- [What you will do]:
Check every line of the entries below for "which", and copy the lines that have it.

- [Records supplied]:
>>>>

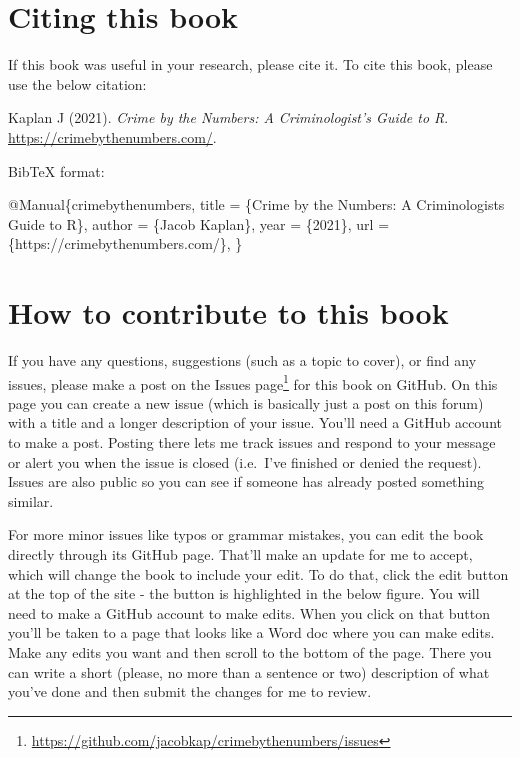 \documentclass[
  a4paper,
]{krantz}
\makeatletter
\newenvironment{Shaded}{\begin{snugshade}}{\end{snugshade}}
\newcommand{\DataTypeTok}[1]{\textcolor[rgb]{0.27,0.27,0.27}{#1}}
\newcommand{\NormalTok}[1]{#1}
\newcommand{\OtherTok}[1]{\textcolor[rgb]{0.37,0.37,0.37}{#1}}
\newcommand{\VariableTok}[1]{\textcolor[rgb]{0,0,0}{#1}}
\renewcommand{\href}[2]{#2\footnote{\url{#1}}}
\newenvironment{kframe}{%
\medskip{}
\setlength{\fboxsep}{.8em}
 \def\at@end@of@kframe{}%
 \ifinner\ifhmode%
  \def\at@end@of@kframe{\end{minipage}}%
  \begin{minipage}{\columnwidth}%
 \fi\fi%
 \def\FrameCommand##1{\hskip\@totalleftmargin \hskip-\fboxsep
 \colorbox{shadecolor}{##1}\hskip-\fboxsep
     \hskip-\linewidth \hskip-\@totalleftmargin \hskip\columnwidth}%
 \MakeFramed {\advance\hsize-\width
   \@totalleftmargin\z@ \linewidth\hsize
   \@setminipage}}%
 {\par\unskip\endMakeFramed%
 \at@end@of@kframe}
\renewenvironment{Shaded}{\begin{kframe}}{\end{kframe}}
\makeatother
\begin{document}
\hypertarget{citing-this-book}{%
\section*{Citing this book}\label{citing-this-book}}


If this book was useful in your research, please cite it. To
cite this book, please use the below citation:

Kaplan J (2021). \emph{Crime by the Numbers: A
Criminologist's Guide to R}.
\url{https://crimebythenumbers.com/}.

BibTeX format:

\begin{Shaded}
\begin{Highlighting}[]
\VariableTok{@Manual}\NormalTok{\{}\OtherTok{crimebythenumbers}\NormalTok{,}
  \DataTypeTok{title}\NormalTok{ = \{Crime by the Numbers: A Criminologist\textquotesingle{}s Guide to R\},}
  \DataTypeTok{author}\NormalTok{ = \{Jacob Kaplan\},}
  \DataTypeTok{year}\NormalTok{ = \{2021\},}
  \DataTypeTok{url}\NormalTok{ = \{https://crimebythenumbers.com/\},}
\NormalTok{\}}
\end{Highlighting}
\end{Shaded}

\hypertarget{how-to-contribute-to-this-book}{%
\section*{How to contribute to this
book}\label{how-to-contribute-to-this-book}}

If you have any questions, suggestions (such as a topic to
cover), or find any issues, please make a post on the
\href{https://github.com/jacobkap/crimebythenumbers/issues}{Issues
page} for this book on GitHub. On this page you can create a
new issue (which is basically just a post on this forum)
with a title and a longer description of your issue. You'll
need a GitHub account to make a post. Posting there lets me
track issues and respond to your message or alert you when
the issue is closed (i.e.~I've finished or denied the
request). Issues are also public so you can see if someone
has already posted something similar.

For more minor issues like typos or grammar mistakes, you
can edit the book directly through its GitHub page. That'll
make an update for me to accept, which will change the book
to include your edit. To do that, click the edit button at
the top of the site - the button is highlighted in the below
figure. You will need to make a GitHub account to make
edits. When you click on that button you'll be taken to a
page that looks like a Word doc where you can make edits.
Make any edits you want and then scroll to the bottom of the
page. There you can write a short (please, no more than a
sentence or two) description of what you've done and then
submit the changes for me to review.
\end{document}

<<<<

- [Result of this exercise]:
new issue (which is basically just a post on this forum)
make an update for me to accept, which will change the book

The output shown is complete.